But Carter, considered by many to be the finest fly-half in the modern game, had a mixed afternoon as England tore into the number one-ranked side in the world before running out of steam in the second half.
Lewis Moody turned in another destructive performance for the hosts and the returning Simon Shaw was a big presence but ultimately the All Blacks' greater attacking ability was the difference between the two sides.
England had been heavily criticised after their performances against Australia and Argentina, despite victory against the latter, and coach Martin Johnson had decided the answer to the question posed by the All Blacks was power, and plenty of it.
In came noted tackler Joe Worsley, 6ft 8in second row Shaw and 17 stone centre Ayoola Erinle, but Johnson's plans were undermined inside the first 60 seconds.
Worsley carried powerfully into the heart of the visitors' defence but twisted his ankle and had to limp off, with the less physical Tom Croft coming on in his place.

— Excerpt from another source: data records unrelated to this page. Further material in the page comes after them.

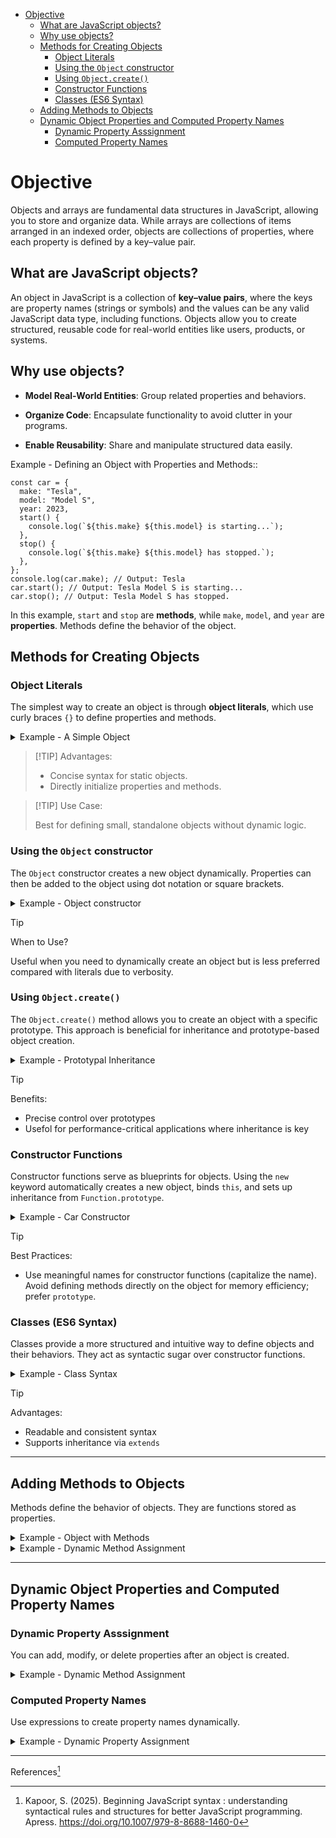 - [Objective](#objective)
  - [What are JavaScript objects?](#what-are-javascript-objects)
  - [Why use objects?](#why-use-objects)
  - [Methods for Creating Objects](#methods-for-creating-objects)
    - [Object Literals](#object-literals)
    - [Using the `Object` constructor](#using-the-object-constructor)
    - [Using `Object.create()`](#using-objectcreate)
    - [Constructor Functions](#constructor-functions)
    - [Classes (ES6 Syntax)](#classes-es6-syntax)
  - [Adding Methods to Objects](#adding-methods-to-objects)
  - [Dynamic Object Properties and Computed Property Names](#dynamic-object-properties-and-computed-property-names)
    - [Dynamic Property Asssignment](#dynamic-property-asssignment)
    - [Computed Property Names](#computed-property-names)


# Objective

Objects and arrays are fundamental data structures in JavaScript, allowing you to store and organize data. While arrays are collections of items arranged in an indexed order, objects are collections of properties, where each property is defined by a key–value pair.

## What are JavaScript objects?

An object in JavaScript is a collection of **key–value pairs**, where the keys are property names (strings or symbols) and the values can be any valid JavaScript data type, including functions. Objects allow you to create structured, reusable code for real-world entities like users, products, or systems.

## Why use objects?

- **Model Real-World Entities**: Group related properties and behaviors.

- **Organize Code**: Encapsulate functionality to avoid clutter in your programs.

- **Enable Reusability**: Share and manipulate structured data easily.

Example - Defining an Object with Properties and Methods:: 

```
const car = {
  make: "Tesla",
  model: "Model S",
  year: 2023,
  start() {
    console.log(`${this.make} ${this.model} is starting...`);
  },
  stop() {
    console.log(`${this.make} ${this.model} has stopped.`);
  },
};
console.log(car.make); // Output: Tesla
car.start(); // Output: Tesla Model S is starting...
car.stop(); // Output: Tesla Model S has stopped.
```

In this example, `start` and `stop` are **methods**, while `make`, `model`, and `year` are **properties**. Methods define the behavior of the object.

## Methods for Creating Objects

### Object Literals

The simplest way to create an object is through **object literals**, which use curly braces `{}` to define properties and methods.

<details>
<summary>Example - A Simple Object</summary>

```
const user = {
  name: "Alice",
  age: 30,
  greet() {
    console.log(`Hi, I'm ${this.name}.`);
  },
};
user.greet(); // Output: Hi, I'm Alice.
```

</details>

> [!TIP] Advantages:
>
> - Concise syntax for static objects.
> - Directly initialize properties and methods.

> [!TIP] Use Case:
>
> Best for defining small, standalone objects without dynamic logic.


### Using the `Object` constructor

The `Object` constructor creates a new object dynamically. Properties can then be added to the object using dot notation or square brackets.

<details>
<summary>Example - Object constructor</summary>

```
const person = new Object();
person.name = "John";
person.age = 25;
person.sayHello = function () {
  console.log(`Hello, I'm ${this.name}.`);
};
person.sayHello(); // Output: Hello, I'm John
```

</details>

> [!TIP]
> When to Use?
> 
> Useful when you need to dynamically create an object but is less preferred compared with literals due to verbosity.

### Using `Object.create()`

The `Object.create()` method allows you to create an object with a specific prototype. This approach is beneficial for inheritance and prototype-based object creation.

<details>
<summary>Example - Prototypal Inheritance</summary>

```
const animal = {
  speak() {
    console.log("Generic animal sound");
  },
};
const dog = Object.create(animal);
dog.speak(); // Output: Generic animal sound
dog.bark = function () {
  console.log("Woof!");
};
dog.bark(); // Output: Woof!
```

</details>

> [!TIP]
> Benefits:
>
> - Precise control over prototypes
> - Usefol for performance-critical applications where inheritance is key

### Constructor Functions

Constructor functions serve as blueprints for objects. Using the `new` keyword automatically creates a new object, binds `this`, and sets up inheritance from `Function.prototype`.

<details>
<summary>Example - Car Constructor</summary>

```
function Car(make, model, year) {
  this.make = make;
  this.model = model;
  this.year = year;
  this.start = function () {
    console.log(`${this.make} ${this.model} is starting.`);
  };
}
const myCar = new Car("Toyota", "Camry", 2023);
myCar.start(); // Output: Toyota Camry is starting.
```

</details>

> [!TIP]
> Best Practices:
>
> - Use meaningful names for constructor functions (capitalize the name).
> Avoid defining methods directly on the object for memory efficiency; prefer `prototype`.

### Classes (ES6 Syntax)

Classes provide a more structured and intuitive way to define objects and their behaviors. They act as syntactic sugar over constructor functions.

<details>
<summary>Example -  Class Syntax</summary>

```
class Person {
  constructor(name, age) {
    this.name = name;
    this.age = age;
  }
  greet() {
    console.log(`Hello, my name is ${this.name}.`);
  }
}
const person1 = new Person("Emma", 28);
person1.greet(); // Output: Hello, my name is Emma.
```

</details>

> [!TIP]
> Advantages:
> 
> - Readable and consistent syntax
> - Supports inheritance via `extends`

---

## Adding Methods to Objects

Methods define the behavior of objects. They are functions stored as properties.

<details>
<summary>Example - Object with Methods</summary>

```
const calculator = {
  add(a, b) {
    return a + b;
  },
  subtract(a, b) {
    return a - b;
  },
};
console.log(calculator.add(5, 3)); // Output: 8
console.log(calculator.subtract(5, 3)); // Output: 2
```

</details>

<details>
<summary>Example - Dynamic Method Assignment</summary>

```
const operations = {};
operations.multiply = function (a, b) {
  return a * b;
};
console.log(operations.multiply(2, 3)); // Output: 6
```

</details>

---

## Dynamic Object Properties and Computed Property Names

### Dynamic Property Asssignment

You can add, modify, or delete properties after an object is created.

<details>
<summary>Example - Dynamic Method Assignment</summary>

```
const user = {};
user.name = "Alice";
user.age = 30;
console.log(user); // Output: { name: 'Alice', age: 30 }
delete user.age;
console.log(user); // Output: { name: 'Alice' }
```

</details>

### Computed Property Names

Use expressions to create property names dynamically.

<details>
<summary>Example - Dynamic Property Assignment</summary>

```
const key = "age";
const person = {
  name: "John",
  [key]: 25,
};
console.log(person); // Output: { name: 'John', age: 25 }
```

</details>

---

References[^1]

[^1]: Kapoor, S. (2025). Beginning JavaScript syntax : understanding syntactical rules and structures for better JavaScript programming. Apress. https://doi.org/10.1007/979-8-8688-1460-0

England had penalty of power but lacked a cutting edge on Saturday
England shrugged off his loss and made sure they got stuck into the hosts, with 6ft 7in Bath wing Matt Banahan making his presence felt with some powerful early hits.
Despite England's committed start the All Blacks were handed the first chance to open the scoring when Moody went offside at a ruck.
But Carter, to the amazement of the 80,000 in attendance at Twickenham, missed a straight attempt which would have edged him past Mehrtens at the top of the New Zealand points chart.
Just before the 10-minute mark the forecast rain began to fall but England soon opened the scoring through the boot of Wilkinson after All Blacks captain Richie McCaw infringed at a ruck.
The All Blacks then exploded into life with a dazzling attack from a line-out but Ugo Monye's despairing tackle was enough to just force Mils Muliaina into touch.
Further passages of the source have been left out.